I was one heck of a rebel when I was in High school, but my rebellion never included skipping school for some reason. I think it was just more fun ro perpetrate mischief at school rather than away from it. :slight_smile:

Mike

This is more Mrs. Kunilou’s area of expertise, but we’ve been married for 23 years, so I can suggest a few things.

First, she should try to get a psychiatric review for her son. If she can’t afford that, she should contact her county health department or work with the school counselor to find out what resources are available.

Hopefully, that would reveal whether the child is staying away from school for a specific reason, or whether it’s part of a larger pattern. If it’s part of a larger problem, and the child is diagnosed with a behavioral disorder, by federal law, she has the right to ask that he be educated in the “appropriate” and “least restrictive” school setting. Since he has a history of truancy, the most “appropriate” school might be a lock-down facility (it’s not that scary, it just means that all the outside doors are locked except one, which is guarded at all times), or even a 24-hour residential school. At this point, she can force the school into developing an “Individual Educational Plan” – basically a written contract that outlines the child’s diagnosis, how it was arrived at, how the school intends to teach to overcome the handicap, and what additional resources may be required.

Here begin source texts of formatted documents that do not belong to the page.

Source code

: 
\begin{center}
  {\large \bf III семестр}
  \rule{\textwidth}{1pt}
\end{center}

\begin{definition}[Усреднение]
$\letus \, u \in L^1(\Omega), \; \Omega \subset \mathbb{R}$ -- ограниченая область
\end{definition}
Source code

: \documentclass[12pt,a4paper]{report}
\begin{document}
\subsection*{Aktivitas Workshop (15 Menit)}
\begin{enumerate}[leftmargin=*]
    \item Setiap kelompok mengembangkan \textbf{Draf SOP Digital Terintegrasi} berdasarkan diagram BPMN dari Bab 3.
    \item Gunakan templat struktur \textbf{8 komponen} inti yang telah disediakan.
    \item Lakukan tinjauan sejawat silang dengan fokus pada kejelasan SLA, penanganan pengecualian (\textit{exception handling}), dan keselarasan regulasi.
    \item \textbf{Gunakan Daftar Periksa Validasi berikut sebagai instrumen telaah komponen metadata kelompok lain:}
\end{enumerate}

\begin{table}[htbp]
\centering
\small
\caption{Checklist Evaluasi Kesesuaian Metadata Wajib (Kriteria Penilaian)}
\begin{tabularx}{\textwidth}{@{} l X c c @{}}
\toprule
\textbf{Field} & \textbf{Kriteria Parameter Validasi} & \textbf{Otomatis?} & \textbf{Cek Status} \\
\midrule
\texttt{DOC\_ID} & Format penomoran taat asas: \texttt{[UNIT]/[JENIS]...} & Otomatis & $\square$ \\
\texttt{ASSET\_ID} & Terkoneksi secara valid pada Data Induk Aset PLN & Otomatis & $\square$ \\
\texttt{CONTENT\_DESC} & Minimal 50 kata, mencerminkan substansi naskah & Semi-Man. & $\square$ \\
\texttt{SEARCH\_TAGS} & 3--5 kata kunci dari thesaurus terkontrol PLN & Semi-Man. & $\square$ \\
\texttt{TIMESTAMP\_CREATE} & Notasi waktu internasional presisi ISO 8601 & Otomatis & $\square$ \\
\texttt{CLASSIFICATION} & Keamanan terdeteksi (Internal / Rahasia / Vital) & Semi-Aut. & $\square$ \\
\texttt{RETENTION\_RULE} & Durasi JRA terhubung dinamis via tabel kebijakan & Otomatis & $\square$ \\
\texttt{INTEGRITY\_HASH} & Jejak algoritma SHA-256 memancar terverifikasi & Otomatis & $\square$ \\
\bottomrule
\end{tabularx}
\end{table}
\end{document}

I don’t know why the school is being obstinant about where they call her. Who knows, maybe the school’s database only has one space for a phone number. She could try getting a pager and telling the school that’s her only number.

If the administration continues to balk, it’s time to employ what the advocates call “due process” and the rest of us call “lawsuit.” Many times schools become much more reasonable to work with when a parent says the magic words, “I’d like a copy of your due process procedures, please.”

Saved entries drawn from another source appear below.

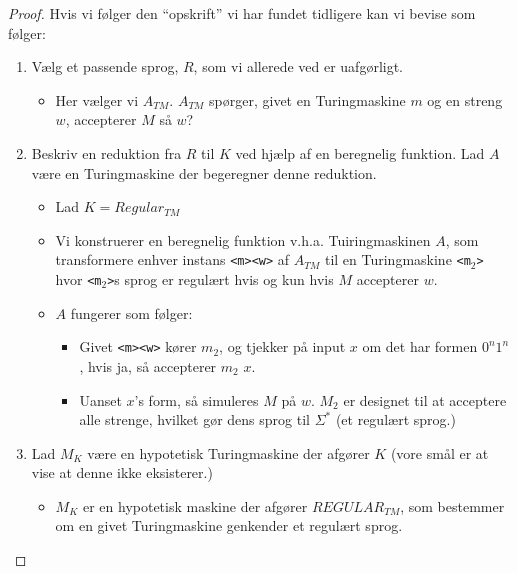 \begin{proof}
	Hvis vi følger den ``opskrift'' vi har fundet tidligere kan vi bevise som følger:
	\begin{enumerate}
		\item Vælg et passende sprog, $R$, som vi allerede ved er uafgørligt.
		      \begin{itemize}
			      \item Her vælger vi $A_{TM}$. $A_{TM}$ spørger, givet en Turingmaskine $m$ og en streng $w$, accepterer $M$ så $w$?
		      \end{itemize}
		\item Beskriv en reduktion fra $R$ til $K$ ved hjælp af en beregnelig funktion. Lad $A$ være en Turingmaskine der begeregner denne reduktion.
		      \begin{itemize}
			      \item Lad $K = Regular_{TM}$
			      \item Vi konstruerer en beregnelig funktion v.h.a. Tuiringmaskinen $A$, som transformere enhver instans \texttt{<m><w>} af $A_{TM}$ til en Turingmaskine \texttt{<m$_{2}$>} hvor \texttt{<m$_{2}$>}s sprog er regulært hvis og kun hvis $M$ accepterer $w$.
			      \item $A$ fungerer som følger:
			            \begin{itemize}
				            \item Givet \texttt{<m><w>} kører $m_{2}$, og tjekker på input $x$ om det har formen $0^{n}1^{n}$, hvis ja, så accepterer $m_{2}$ $x$.
				            \item Uanset $x$'s form, så simuleres $M$ på $w$. $M_{2}$ er designet til at acceptere alle strenge, hvilket gør dens sprog til $\Sigma^{*}$ (et regulært sprog.)
			            \end{itemize}
		      \end{itemize}
		\item Lad $M_{K}$ være en hypotetisk Turingmaskine der afgører $K$ (vore smål er at vise at denne ikke eksisterer.)
		      \begin{itemize}
			      \item $M_{K}$ er en hypotetisk maskine der afgører $REGULAR_{TM}$, som bestemmer om en givet Turingmaskine genkender et regulært sprog.
		      \end{itemize}


\end{enumerate}
\end{proof}
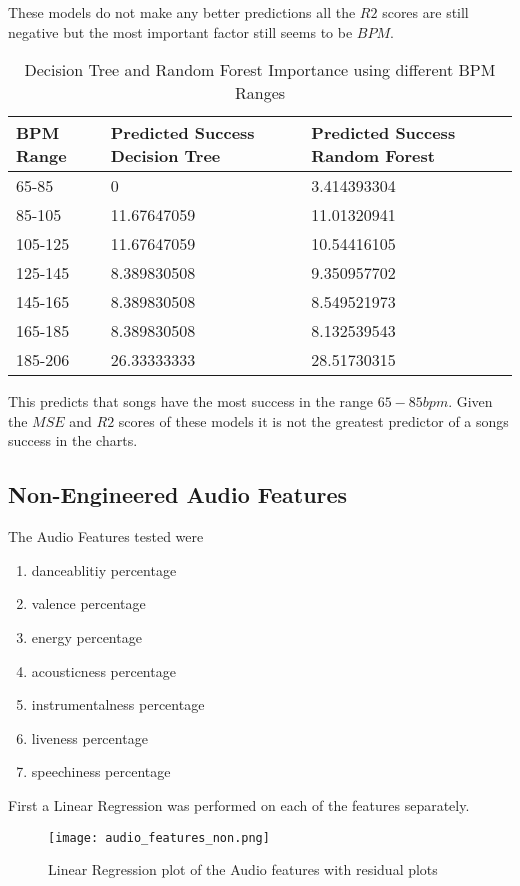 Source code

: \documentclass[titlepage]{article}
\begin{document}
\noindent These models do not make any better predictions all the $R2$ scores are still negative but the most important factor still seems to be $BPM$. 

\begin{table}[H]
    \centering 
    \caption{Decision Tree and Random Forest Importance using different BPM Ranges}
    \begin{tabular}{lll}
    \hline
        BPM Range & Predicted Success Decision Tree & Predicted Success Random Forest \\ \hline
        65-85 & 0 & 3.414393304 \\ 
        85-105 & 11.67647059 & 11.01320941 \\ 
        105-125 & 11.67647059 & 10.54416105 \\ 
        125-145 & 8.389830508 & 9.350957702 \\ 
        145-165 & 8.389830508 & 8.549521973 \\ 
        165-185 & 8.389830508 & 8.132539543 \\ 
        185-206 & 26.33333333 & 28.51730315 \\ \hline
    \end{tabular}
\end{table} 
 This predicts that songs have the most success in the range $65-85 bpm$. Given the $MSE$ and $R2$ scores of these models it is not the greatest predictor of a songs success in the charts.  


\subsection*{Non-Engineered Audio Features} 
\noindent The Audio Features tested were 
\begin{enumerate}
    \item danceablitiy percentage 
    \item valence percentage 
    \item energy percentage 
    \item acousticness percentage 
    \item instrumentalness percentage 
    \item liveness percentage 
    \item speechiness percentage 
\end{enumerate}

\noindent First a Linear Regression was performed on each of the features separately. 
\begin{figure}[H]
    \centering
    \texttt{[image: audio\_features\_non.png]}
    \caption{Linear Regression plot of the Audio features with residual plots}
    \label{fig:enter-label}
\end{figure} 
\end{document}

At this point, she’ll need a lawyer, preferably one who’s skilled in this particular area. I can’t recommend where she could find one, but the local Legal Services (formerly Legal Aid) organization and the National Alliance for the Mentally Ill (NAMI) may be able to give her a referral.

Above all, she needs to get started on this. In many states, the obligation to provide education only goes to age 16, and after that her son and the school may decide to part ways, regardless of her wishes. She’d have much less legal leverage at that point.

it sounds like there might be some clues in your last post:

so what happened a few months ago? did the parents split up? did the family move? did a relative die? was anybody sick? did the kid maybe apply for something (a scholarship? a place on a team?) that he didn’t get? is anybody still after him in connection with the one fight “that [you] know about”? make a timeline–what happened around the time he stopped being a good student? also, is it possible that something happened to him that you don’t know about because he’s too ashamed to talk about it? pedophile priests, to consider one possibility, have been very skillful at intimidating their victims into silence.

if the people who run this school refuse to call the parent at the telephone number the parent provides (“we’ve got our rules”), that may reveal their attitude toward the whole process of teaching and education: rigid, bureaucratic and inflexible. That might be why the kid isn’t happy there.

Not being a part of the family, I only hear the gossip that she chooses to share and things that she is upset about. Nothing really notable has happened in the family that would cause him to act out that I have heard of. No splits in the family, no deaths, no sports or anything like that. He is a bit upset with his father right now about his parents splitting up, but that was when he was very young. Seems to have the idea that his dad cheated on his mom, though they have both told him that is not the case and the father is still very involved in his life.

He has gone to school the last two days while he has been staying with his father. It could be that he was just able to leave school and go home when he was with his mother because it was convenient. Maybe she could just change the locks and that would solve it. He may be staying with his father in any case.